Ainda há a capa do novo álbum de Olivia Rodrigo, os vídeos de Hailey Bieber no TikTok, os visuais de Matilda Djerf por todo o Pinterest e mais algumas aparições em eventos recentes, como Lily James, de Miu Miu, na premiere de What’s Love Got to Do with It?, e Kim Kardashian, de John Galliano, no Time 100 Party. Juntas, elas provam que não há uma maneira certa de adotar a roupa de baixo por cima. Pode ser doce ou sensual, sutil ou dramática, básica ou vanguardista. Enquanto a nudez continua a evoluir na moda, essa parece uma maneira fácil de experimentar sem expor tudo, deixando um pouco para a imaginação. 

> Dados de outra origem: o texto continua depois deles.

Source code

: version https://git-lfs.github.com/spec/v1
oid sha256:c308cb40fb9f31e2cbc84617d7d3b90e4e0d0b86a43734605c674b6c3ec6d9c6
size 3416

Alguns podem argumentar que já era para o sutiã ter sido abolido, sequer deveria ter sido inventado um dia. É preciso se lembrar, no entanto, de que nem todas querem ou podem deixá-lo. Para as mulheres de peitos maiores, o item cumpre uma função importante, reduzindo dores e dando o suporte necessário ao peso do busto. Usar ou não deve ser uma decisão inteiramente individual, sem o direito de criticar a escolha alheia. Caso deseje ou precise dele, por que não dar a atenção que merece? Seja você Scarlett Johansson ou uma simples anônima, nunca houve nada para se envergonhar.